Avoid any enclosed space where more than
three people are wearing turtlenecks. Beware
any snow-covered chalet with deer tracks
across the muffled tennis courts.
Not surprisingly, libraries are a good place to write.
And the perfect place in a library is near an aisle
where a child a year or two old is playing as his
mother browses the ranks of the dead.
Often he will pull books from the bottom shelf.
The title, the author’s name, the brooding photo
on the flap mean nothing. Red book on black, gray
book on brown, he builds a tower. And the higher
it gets, the wider he grins.
You who asked for advice, listen: When the tower
falls, be like that child. Laugh so loud everybody
in the world frowns and says, “Shhhh.”
Then start again.
2. Theories About The Universe by Blythe Baird
I am trying to see things in perspective.
My dog wants a bite of my peanut butter
chocolate chip bagel. I know she cannot
have this, because chocolate makes dogs
very sick. My dog does not understand this.
She pouts and wraps herself around my leg
like a scarf and purrs and tries to convince me
to give her just a tiny bit. When I do not give in,
she eventually gives up and lays in the corner,
under the piano, drooping and sad. I hope the
universe has my best interest in mind like I have
my dogs. When I want something with my whole
being, and the universe withholds it from me,
I hope the universe thinks to herself,
“Silly girl. She thinks this is what she wants,
but she does not understand how it will hurt.”

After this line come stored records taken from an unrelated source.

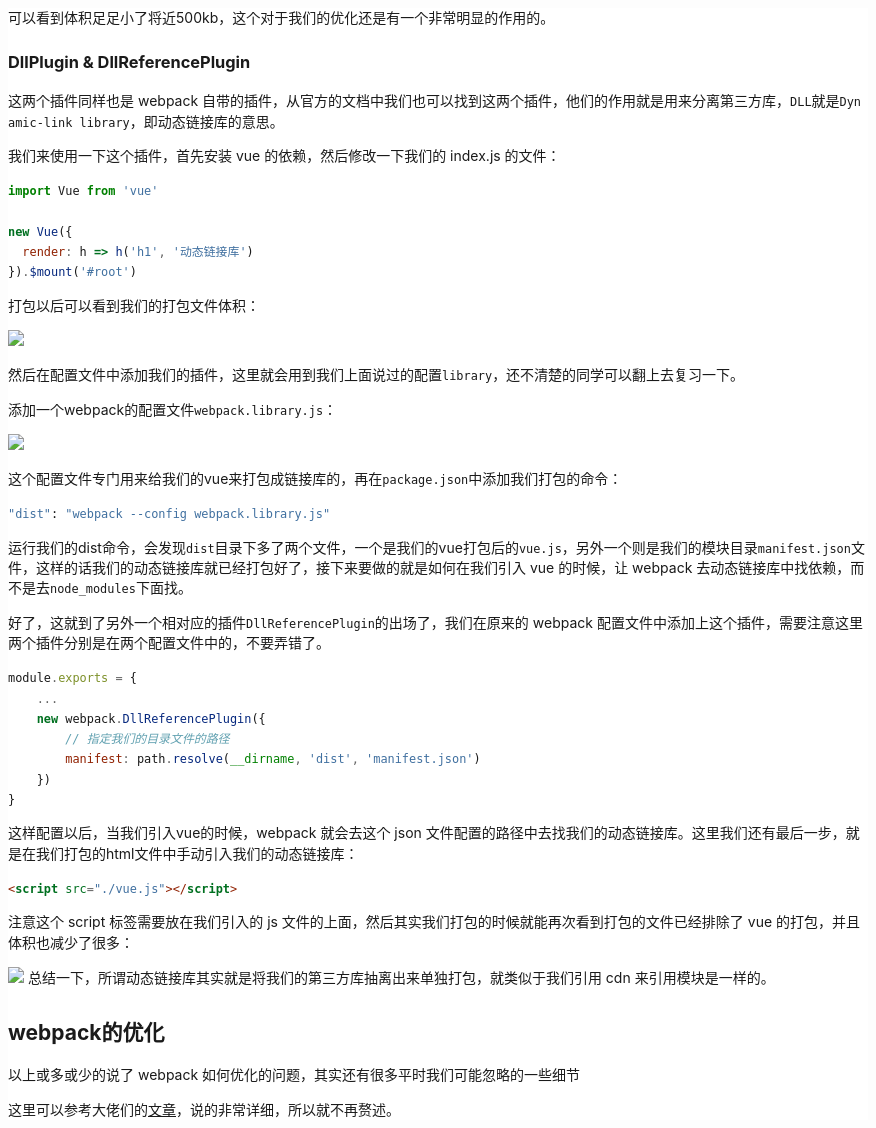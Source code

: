 可以看到体积足足小了将近500kb，这个对于我们的优化还是有一个非常明显的作用的。

### DllPlugin & DllReferencePlugin
这两个插件同样也是 webpack 自带的插件，从官方的文档中我们也可以找到这两个插件，他们的作用就是用来分离第三方库，`DLL`就是`Dynamic-link library`，即动态链接库的意思。

我们来使用一下这个插件，首先安装 vue 的依赖，然后修改一下我们的 index.js 的文件：
```javascript
import Vue from 'vue'

new Vue({
  render: h => h('h1', '动态链接库')
}).$mount('#root')
```
打包以后可以看到我们的打包文件体积：

![](https://user-gold-cdn.xitu.io/2019/12/10/16eefecb10dbbccd?w=511&h=120&f=png&s=32271)

然后在配置文件中添加我们的插件，这里就会用到我们上面说过的配置`library`，还不清楚的同学可以翻上去复习一下。

添加一个webpack的配置文件`webpack.library.js`：

![](https://user-gold-cdn.xitu.io/2019/12/10/16ef00fedb81061f?w=1106&h=924&f=png&s=123852)

这个配置文件专门用来给我们的vue来打包成链接库的，再在`package.json`中添加我们打包的命令：
```sh
"dist": "webpack --config webpack.library.js"
```
运行我们的dist命令，会发现`dist`目录下多了两个文件，一个是我们的vue打包后的`vue.js`，另外一个则是我们的模块目录`manifest.json`文件，这样的话我们的动态链接库就已经打包好了，接下来要做的就是如何在我们引入 vue 的时候，让 webpack 去动态链接库中找依赖，而不是去`node_modules`下面找。

好了，这就到了另外一个相对应的插件`DllReferencePlugin`的出场了，我们在原来的 webpack 配置文件中添加上这个插件，需要注意这里两个插件分别是在两个配置文件中的，不要弄错了。
```javascript
module.exports = {
    ...
    new webpack.DllReferencePlugin({
        // 指定我们的目录文件的路径
        manifest: path.resolve(__dirname, 'dist', 'manifest.json')
    })
}
```
这样配置以后，当我们引入vue的时候，webpack 就会去这个 json 文件配置的路径中去找我们的动态链接库。这里我们还有最后一步，就是在我们打包的html文件中手动引入我们的动态链接库：
```html
<script src="./vue.js"></script>
```
注意这个 script 标签需要放在我们引入的 js 文件的上面，然后其实我们打包的时候就能再次看到打包的文件已经排除了 vue 的打包，并且体积也减少了很多：

![](https://user-gold-cdn.xitu.io/2019/12/10/16ef017e33bd9e7e?w=448&h=100&f=png&s=28559)
总结一下，所谓动态链接库其实就是将我们的第三方库抽离出来单独打包，就类似于我们引用 cdn 来引用模块是一样的。
## webpack的优化

以上或多或少的说了 webpack 如何优化的问题，其实还有很多平时我们可能忽略的一些细节

这里可以参考大佬们的[文章](http://mp.weixin.qq.com/s?__biz=MzIyMDkwODczNw==&mid=2247485517&idx=1&sn=041b949dbe50716a4f700d50c57ee3cd&chksm=97c595e3a0b21cf5266ed49f3cc40f969b0507c715281ee9007dec8700f7ff9f4482f54b0aed&mpshare=1&scene=23&srcid=1209Z6bAKD6AGb8KWIOdC3GY&sharer_sharetime=1575900858577&sharer_shareid=df34129d0e6b4473b3af7ff2617a5e80#rd)，说的非常详细，所以就不再赘述。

3. For a New Beginning by John O’Donahue
In out-of-the-way places of the heart,
Where your thoughts never think to wander,
This beginning has been quietly forming,
Waiting until you were ready to emerge.
For a long time it has watched your desire,
Feeling the emptiness growing inside you,
Noticing how you willed yourself on,
Still unable to leave what you had outgrown.
It watched you play with the seduction of safety
And the gray promises that sameness whispered,
Heard the waves of turmoil rise and relent,
Wondered would you always live like this.
Then the delight, when your courage kindled,
And out you stepped onto new ground,
Your eyes young again with energy and dream,
A path of plenitude opening before you.
Though your destination is not yet clear
You can trust the promise of this opening;
Unfurl yourself into the grace of beginning
That is at one with your life’s desire.
Awaken your spirit to adventure;
Hold nothing back, learn to find ease in risk;
Soon you will be home in a new rhythm,
For your soul senses the world that awaits you.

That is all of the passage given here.